━━━ DATA LISTING ━━━

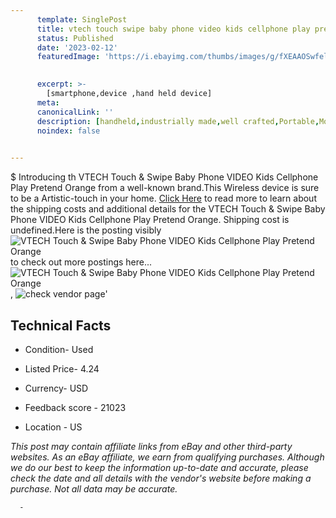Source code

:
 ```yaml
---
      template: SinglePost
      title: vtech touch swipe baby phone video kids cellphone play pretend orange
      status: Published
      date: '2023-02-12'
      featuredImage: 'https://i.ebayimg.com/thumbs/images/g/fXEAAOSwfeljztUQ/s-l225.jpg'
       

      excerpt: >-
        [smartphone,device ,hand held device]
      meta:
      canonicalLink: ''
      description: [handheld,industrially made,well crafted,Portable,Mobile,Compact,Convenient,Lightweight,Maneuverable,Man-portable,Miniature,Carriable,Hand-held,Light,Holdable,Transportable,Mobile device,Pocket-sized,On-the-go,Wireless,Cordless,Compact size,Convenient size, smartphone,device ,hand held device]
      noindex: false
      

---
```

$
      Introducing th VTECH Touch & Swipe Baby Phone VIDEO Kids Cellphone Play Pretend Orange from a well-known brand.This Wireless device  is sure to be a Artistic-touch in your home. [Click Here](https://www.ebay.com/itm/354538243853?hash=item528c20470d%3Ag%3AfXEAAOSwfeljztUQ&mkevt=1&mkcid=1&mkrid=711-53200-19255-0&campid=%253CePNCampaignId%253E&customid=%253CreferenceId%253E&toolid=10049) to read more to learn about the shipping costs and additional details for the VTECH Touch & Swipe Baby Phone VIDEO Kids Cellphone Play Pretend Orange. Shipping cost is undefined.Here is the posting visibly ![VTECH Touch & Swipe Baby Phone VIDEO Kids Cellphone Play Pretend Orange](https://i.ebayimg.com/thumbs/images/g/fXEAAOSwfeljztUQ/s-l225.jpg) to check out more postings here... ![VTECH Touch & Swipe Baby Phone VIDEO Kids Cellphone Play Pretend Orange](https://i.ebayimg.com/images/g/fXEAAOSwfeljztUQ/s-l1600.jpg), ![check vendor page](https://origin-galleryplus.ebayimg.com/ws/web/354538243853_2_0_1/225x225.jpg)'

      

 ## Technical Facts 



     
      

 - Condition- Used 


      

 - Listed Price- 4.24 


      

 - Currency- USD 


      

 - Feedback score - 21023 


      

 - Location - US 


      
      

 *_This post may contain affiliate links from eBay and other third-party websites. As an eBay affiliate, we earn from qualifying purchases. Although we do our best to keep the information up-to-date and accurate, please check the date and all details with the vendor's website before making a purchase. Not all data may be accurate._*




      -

━━━
━━━ DATA LISTING ━━━

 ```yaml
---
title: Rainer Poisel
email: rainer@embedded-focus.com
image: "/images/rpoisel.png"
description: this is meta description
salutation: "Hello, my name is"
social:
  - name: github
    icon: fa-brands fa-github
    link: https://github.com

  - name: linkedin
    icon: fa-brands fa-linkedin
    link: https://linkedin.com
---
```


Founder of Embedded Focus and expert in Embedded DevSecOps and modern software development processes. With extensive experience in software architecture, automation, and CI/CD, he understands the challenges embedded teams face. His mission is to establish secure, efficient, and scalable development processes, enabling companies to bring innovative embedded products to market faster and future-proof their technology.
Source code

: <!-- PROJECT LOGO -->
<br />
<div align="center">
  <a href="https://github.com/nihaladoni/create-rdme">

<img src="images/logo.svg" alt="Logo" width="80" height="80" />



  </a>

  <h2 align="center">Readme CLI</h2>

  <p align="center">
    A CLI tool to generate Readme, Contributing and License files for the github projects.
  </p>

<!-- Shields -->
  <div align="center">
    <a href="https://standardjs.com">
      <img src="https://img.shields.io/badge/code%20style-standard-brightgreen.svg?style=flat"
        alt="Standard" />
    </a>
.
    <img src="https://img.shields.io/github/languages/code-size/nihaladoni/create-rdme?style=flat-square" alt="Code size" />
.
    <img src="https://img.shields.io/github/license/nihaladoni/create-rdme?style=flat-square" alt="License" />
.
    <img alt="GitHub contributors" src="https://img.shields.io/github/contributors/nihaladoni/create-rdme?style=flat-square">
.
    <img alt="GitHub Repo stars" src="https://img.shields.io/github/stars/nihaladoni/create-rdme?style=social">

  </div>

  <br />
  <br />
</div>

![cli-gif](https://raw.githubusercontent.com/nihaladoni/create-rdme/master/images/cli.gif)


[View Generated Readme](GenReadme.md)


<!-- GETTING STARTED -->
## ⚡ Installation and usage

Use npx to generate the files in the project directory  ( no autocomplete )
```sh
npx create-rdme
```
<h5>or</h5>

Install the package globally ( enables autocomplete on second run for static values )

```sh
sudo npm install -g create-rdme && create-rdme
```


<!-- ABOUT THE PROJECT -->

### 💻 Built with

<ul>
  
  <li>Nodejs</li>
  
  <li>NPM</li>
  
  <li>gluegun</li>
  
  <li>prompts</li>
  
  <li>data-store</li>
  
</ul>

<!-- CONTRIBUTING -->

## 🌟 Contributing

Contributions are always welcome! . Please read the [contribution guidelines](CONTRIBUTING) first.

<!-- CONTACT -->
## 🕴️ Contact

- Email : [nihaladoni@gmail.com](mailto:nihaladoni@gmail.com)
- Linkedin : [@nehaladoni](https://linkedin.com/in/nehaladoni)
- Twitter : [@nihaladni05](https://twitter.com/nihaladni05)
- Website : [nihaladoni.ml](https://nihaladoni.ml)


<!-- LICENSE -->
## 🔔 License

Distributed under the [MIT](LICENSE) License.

━━━
━━━ DATA LISTING ━━━

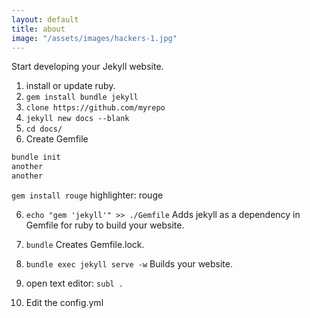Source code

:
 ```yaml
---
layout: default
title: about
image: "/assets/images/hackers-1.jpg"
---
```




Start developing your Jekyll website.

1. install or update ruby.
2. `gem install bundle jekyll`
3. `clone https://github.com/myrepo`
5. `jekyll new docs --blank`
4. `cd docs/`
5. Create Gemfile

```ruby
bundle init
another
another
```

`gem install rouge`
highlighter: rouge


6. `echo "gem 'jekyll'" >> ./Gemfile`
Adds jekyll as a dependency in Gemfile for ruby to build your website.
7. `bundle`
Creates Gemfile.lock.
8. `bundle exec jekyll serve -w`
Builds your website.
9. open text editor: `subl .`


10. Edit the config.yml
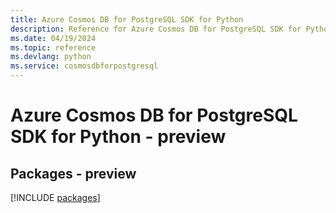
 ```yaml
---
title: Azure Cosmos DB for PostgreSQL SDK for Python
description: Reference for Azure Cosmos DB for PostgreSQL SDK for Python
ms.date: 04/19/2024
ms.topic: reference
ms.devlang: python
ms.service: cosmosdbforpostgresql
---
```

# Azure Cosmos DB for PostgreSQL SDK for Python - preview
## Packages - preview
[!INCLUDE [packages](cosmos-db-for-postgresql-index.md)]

━━━

● WHAT YOU ARE ASKED TO DO:
Say how many lines above contain the string "thumbs". Answer with the number only.

● ANSWER FOR THE TASK:
2